Esa es la noticia: los majestuosos pinos donceles de Churra, esa especie de enormes parasoles verdes más que centenarios, van secándose. Uno tras otro. Del verano para acá, dos ya negrean, como si alguien los hubiera regado con 'rondó'. Pronto el horizonte de la capital al norte perderá esos imponentes custodios, de veinte metros de altura.
Hasta ahora, allí crecían, en la linde entre Churra y El Puntal, dando sombra a la iglesia de la Encarnación, arbóreos notarios cada Jueves Santo de la salida del Cristo del Consuelo y espectadores entretenidos de aquella 'okupación' de la antigua fábrica de hielo por parte de unos zagales que la convirtieron en su hogar y centro social.
Hasta una treintena de estos gigantes de la huerta adornaban los quijeros de la acequia de Churra la Nueva. Acequia que cuando se excavó en torno al siglo XV la llamaron de San Cristóbal, aunque los vecinos del común prefirieron Churra la Nueva, por existir otra, romana, apodada la Vieja.
Da mucha pena leer la descripción que en 1924 hacía el diario 'El Tiempo' de ese lugar que fue un vergel: «Esbeltos pinos, como muchos guardianes, prestan grata sombra al atrio. El agua clara, limpia, fresca, cantarina, se desborda por la acequia. Es una mañana de verano».
Los pinos, los que se secan y los que van quedando, están protegidos. Pero solo en el papel. De poco sirvió que los incluyeran en el Catálogo de Árboles Monumentales de la Región de Murcia, que viene a ser una especie de corredor de la muerte para tantos ejemplares históricos.
El Plan de 'Degeneración' Urbana de Murcia recogía en su texto de 2001 que en la zona crecían hasta 26 pinos. Hoy hay menos de doce. Dentro de otra década no quedará ninguno. Y no pasará nada, oiga.
No es necesario ser Ricardo Codorniú, aquel recordado Apóstol del Árbol que repobló Sierra Espuña, para intuir la solución. Habría que desentubar la acequia y confiar en que la humedad refresque las raíces de tan ancianos árboles. Yo me pregunto qué pijo se ganó con cimbrar ese cauce, allá en mitad de la huerta.

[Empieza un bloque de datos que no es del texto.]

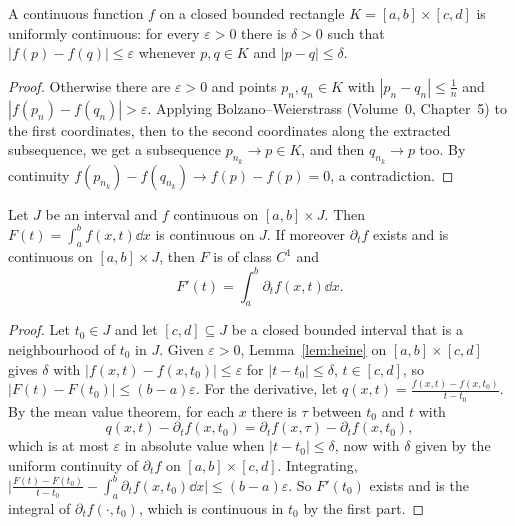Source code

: \begin{lemma}[Heine]\label{lem:heine}
A continuous function $f$ on a closed bounded rectangle $K=[a,b]\times[c,d]$ is uniformly continuous: for every
$\varepsilon>0$ there is $\delta>0$ such that $|f(p)-f(q)|\le\varepsilon$ whenever $p,q\in K$ and $|p-q|\le\delta$.
\end{lemma}
\begin{proof}
Otherwise there are $\varepsilon>0$ and points $p_n,q_n\in K$ with $|p_n-q_n|\le\frac1n$ and $|f(p_n)-f(q_n)|>\varepsilon$. Applying
Bolzano--Weierstrass (Volume~0, Chapter~5) to the first coordinates, then to the second coordinates along the extracted
subsequence, we get a subsequence $p_{n_k}\to p\in K$, and then $q_{n_k}\to p$ too. By continuity
$f(p_{n_k})-f(q_{n_k})\to f(p)-f(p)=0$, a contradiction.
\end{proof}

\begin{theorem}\label{thm:paramcompact}
Let $J$ be an interval and $f$ continuous on $[a,b]\times J$. Then $F(t)=\int_a^bf(x,t)\dd x$ is continuous on $J$. If
moreover $\partial_tf$ exists and is continuous on $[a,b]\times J$, then $F$ is of class $C^1$ and
\[
F'(t)=\int_a^b\partial_tf(x,t)\dd x.
\]
\end{theorem}
\begin{proof}
Let $t_0\in J$ and let $[c,d]\subseteq J$ be a closed bounded interval that is a neighbourhood of $t_0$ in $J$. Given $\varepsilon>0$,
Lemma~\ref{lem:heine} on $[a,b]\times[c,d]$ gives $\delta$ with $|f(x,t)-f(x,t_0)|\le\varepsilon$ for $|t-t_0|\le\delta$, $t\in[c,d]$, so
$|F(t)-F(t_0)|\le(b-a)\varepsilon$. For the derivative, let $q(x,t)=\frac{f(x,t)-f(x,t_0)}{t-t_0}$. By the mean value theorem, for each $x$
there is $\tau$ between $t_0$ and $t$ with
\[
q(x,t)-\partial_tf(x,t_0)=\partial_tf(x,\tau)-\partial_tf(x,t_0),
\]
which is at most $\varepsilon$ in absolute value when $|t-t_0|\le\delta$, now with $\delta$ given by the uniform continuity of $\partial_tf$
on $[a,b]\times[c,d]$. Integrating, $\bigl|\frac{F(t)-F(t_0)}{t-t_0}-\int_a^b\partial_tf(x,t_0)\dd x\bigr|\le(b-a)\varepsilon$. So $F'(t_0)$ exists and is the
integral of $\partial_tf(\cdot,t_0)$, which is continuous in $t_0$ by the first part.
\end{proof}

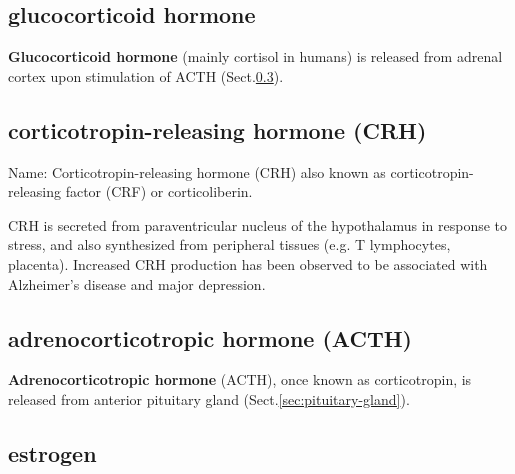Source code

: \subsection{glucocorticoid hormone}
\label{sec:glucocorticoid-hormone}

{\bf Glucocorticoid hormone} (mainly cortisol in humans) is released from
adrenal cortex upon stimulation of ACTH (Sect.\ref{sec:ACTH}).

\subsection{corticotropin-releasing hormone (CRH)}
\label{sec:CRH}

Name: Corticotropin-releasing hormone (CRH) also known as
corticotropin-releasing factor (CRF) or corticoliberin.

CRH is secreted from paraventricular nucleus of the hypothalamus in response to
stress, and also synthesized from peripheral tissues (e.g. T lymphocytes,
placenta).
Increased CRH production has been observed to be associated with Alzheimer's
disease and major depression.



\subsection{ adrenocorticotropic hormone (ACTH)}
\label{sec:ACTH}

{\bf Adrenocorticotropic hormone} (ACTH), once known as corticotropin, is
released from anterior pituitary gland (Sect.\ref{sec:pituitary-gland}).
 
\subsection{estrogen}
\label{sec:estrogen}

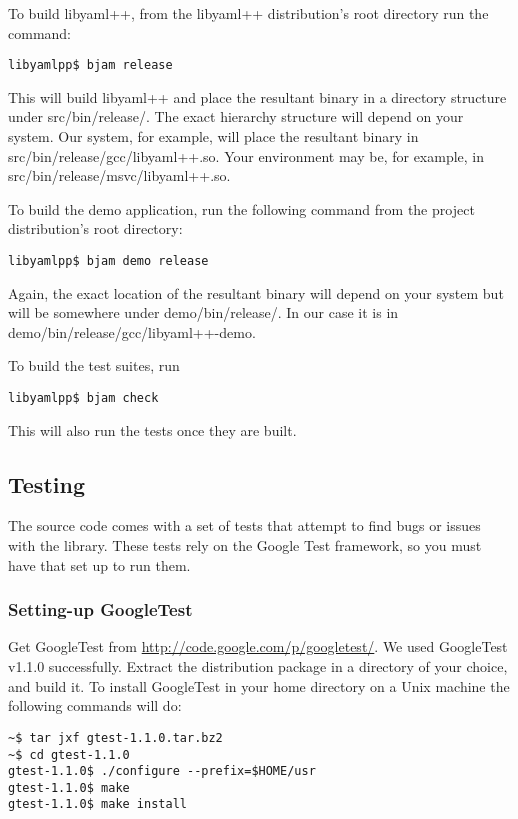 \documentclass{article}
\begin{document}
To build libyaml++, from the libyaml++ distribution's root directory run the
command:

\begin{verbatim}
libyamlpp$ bjam release
\end{verbatim}

This will build libyaml++ and place the resultant binary in a directory
structure under src/bin/release/.  The exact hierarchy structure will depend on
your system.  Our system, for example, will place the resultant binary in
src/bin/release/gcc/libyaml++.so.  Your environment may be, for example, in
src/bin/release/msvc/libyaml++.so.

To build the demo application, run the following command from the project
distribution's root directory:

\begin{verbatim}
libyamlpp$ bjam demo release
\end{verbatim}

Again, the exact location of the resultant binary will depend on your system
but will be somewhere under demo/bin/release/.  In our case it is in
demo/bin/release/gcc/libyaml++-demo.

To build the test suites, run

\begin{verbatim}
libyamlpp$ bjam check
\end{verbatim}

This will also run the tests once they are built.

\subsection{Testing}

The source code comes with a set of tests that attempt to find bugs or issues
with the library.  These tests rely on the Google Test framework, so you must
have that set up to run them.

\subsubsection{Setting-up GoogleTest}

Get GoogleTest from \url{http://code.google.com/p/googletest/}.  We used GoogleTest
v1.1.0 successfully.  Extract the distribution package in a directory of your
choice, and build it.  To install GoogleTest in your home directory on a Unix
machine the following commands will do:

\begin{verbatim}
~$ tar jxf gtest-1.1.0.tar.bz2
~$ cd gtest-1.1.0
gtest-1.1.0$ ./configure --prefix=$HOME/usr
gtest-1.1.0$ make
gtest-1.1.0$ make install
\end{verbatim}
\end{document}
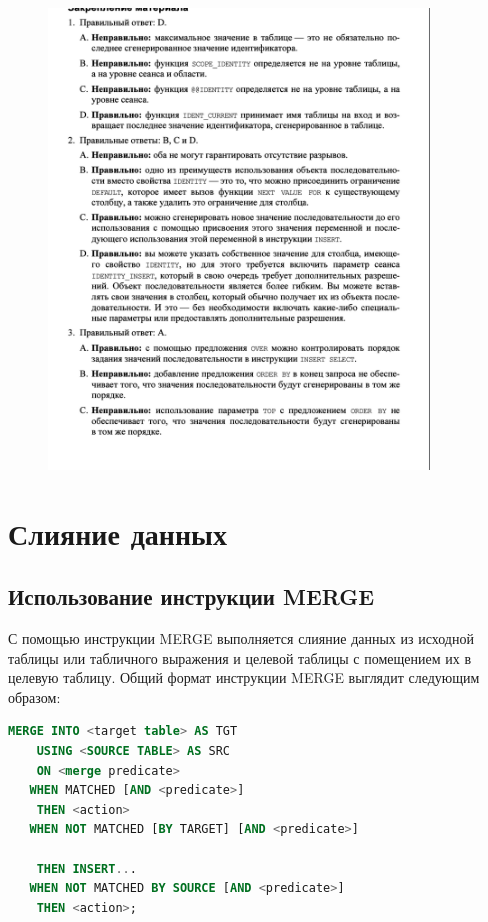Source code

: \begin{figure}[h!]
	\begin{center}
		\includegraphics[width=0.9\textwidth]{img/ans25.png}
	\end{center}
	\captionsetup{justification=centering}
\end{figure}
\clearpage


\section{Слияние данных}

\subsection{Использование инструкции MERGE}

С помощью инструкции MERGE выполняется слияние данных из исходной таблицы
или табличного выражения и целевой таблицы с помещением их в целевую таблицу. Общий формат инструкции MERGE выглядит следующим образом: 

\begin{lstlisting}[label=lst:funcReturn, language=sql]
	MERGE INTO <target table> AS TGT
	USING <SOURCE TABLE> AS SRC
	ON <merge predicate>
   WHEN MATCHED [AND <predicate>] 
	THEN <action> 
   WHEN NOT MATCHED [BY TARGET] [AND <predicate>] 
	
	THEN INSERT...
   WHEN NOT MATCHED BY SOURCE [AND <predicate>] 
	THEN <action>; 
\end{lstlisting}

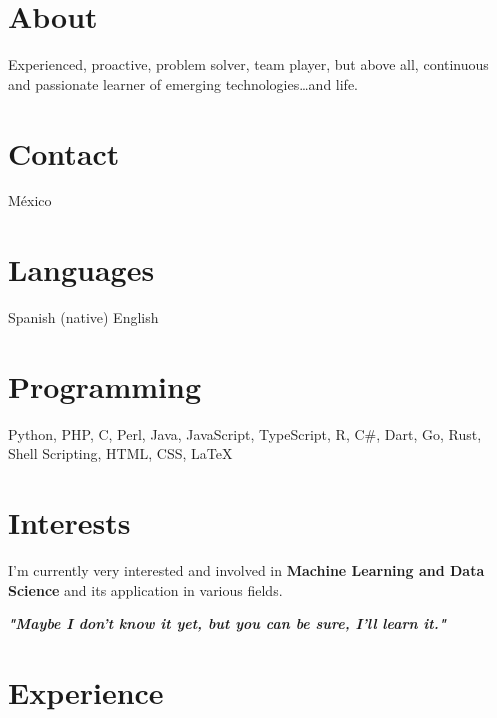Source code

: \documentclass[]{friggeri-cv}
\begin{document}

\begin{aside} %
    \section{About}
    Experienced, proactive, problem solver, team player, but above all, continuous and passionate learner of emerging technologies\ldots and life.
    ~
    \section{Contact}
    {\faMapMarker} México
    ~
    ~{\nfURL}
    ~{\nfURL}
    ~{\nfURL}
    ~{\nfURL}
    ~{\nfURL}
    ~{\nfURL}
    ~{\nfURL}
    ~{\nfURL}
    ~{\nfURL}
    ~{\nfURL}
    ~
    \section{Languages}
    Spanish (native)
    English
    ~
    \section{Programming}
    Python, PHP, C, Perl, Java, JavaScript, TypeScript, R, C\#, Dart, Go, Rust, Shell Scripting, HTML, CSS, {\LaTeX}
    ~
    \section{Interests}
    I’m currently very interested and involved in \textbf{Machine Learning and Data Science} and its application in various fields.
\end{aside}

\begin{center}
    \large{\textbf{\textit{"Maybe I don't know it yet, but you can be sure, I'll learn it."}}}
\end{center}

\section{Experience}
\end{document}
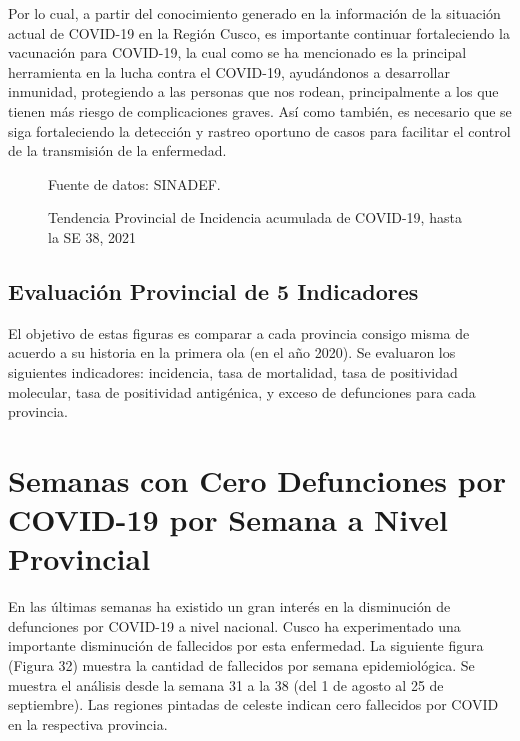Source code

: \documentclass[12pt,a4paper,openany]{book}
\begin{document}
	Por lo cual, a partir del conocimiento generado en la información de la situación actual de COVID-19 en la Región Cusco, es importante continuar fortaleciendo la vacunación para COVID-19, la cual como se ha mencionado es la principal herramienta en la lucha contra el COVID-19, ayudándonos a desarrollar inmunidad, protegiendo a las personas que nos rodean, principalmente a los que tienen más riesgo de complicaciones graves. Así como también, es necesario que se siga fortaleciendo la detección y rastreo oportuno de casos para facilitar el control de la transmisión de la enfermedad.
	
	
	
	\begin{figure}[h]
		\caption{Tendencia Provincial de Incidencia acumulada de COVID-19, hasta la SE 38, 2021}\label{fig:mortalidad_provincias}
		\begin{center}
		\end{center}
		{\footnotesize {Fuente de datos: SINADEF.}}
	\end{figure}
	
	\newpage
	
	\section*{Evaluación Provincial de 5 Indicadores}
	\noindent El objetivo de estas figuras es comparar a cada provincia consigo misma de acuerdo a su historia  en la primera ola (en el año 2020). Se evaluaron los siguientes indicadores: incidencia, tasa de mortalidad, tasa de positividad molecular, tasa de positividad antigénica, y exceso de defunciones para cada provincia.
	
	\chapter*{Semanas con Cero Defunciones por COVID-19 por Semana a Nivel Provincial}
	\noindent En las últimas semanas ha existido un gran interés en la disminución de defunciones por COVID-19 a nivel nacional. Cusco ha experimentado una importante disminución de fallecidos por esta enfermedad.  La siguiente figura (Figura 32) muestra la cantidad de fallecidos por semana epidemiológica. Se muestra el análisis desde la semana 31 a la 38 (del 1 de agosto al 25 de septiembre). Las regiones pintadas de celeste indican cero fallecidos por COVID en la respectiva provincia.
	
\end{document}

Cuenta el colega Miguel Rubio en LAVERDAD, tan celoso siempre en defender nuestro patrimonio, que los pinos son propiedad de los dueños de otra cercana e histórica construcción: Torre Alcayna. Son los mismos que están restaurando con acierto la casa-torre del siglo XVIII para convertirla en salón de celebraciones.
A muchos nos encantaría celebrar allí, mirando por sus ventanales, que afuera siguen creciendo orgullosos esos gigantes que han visto nacer y morir a generaciones de murcianos.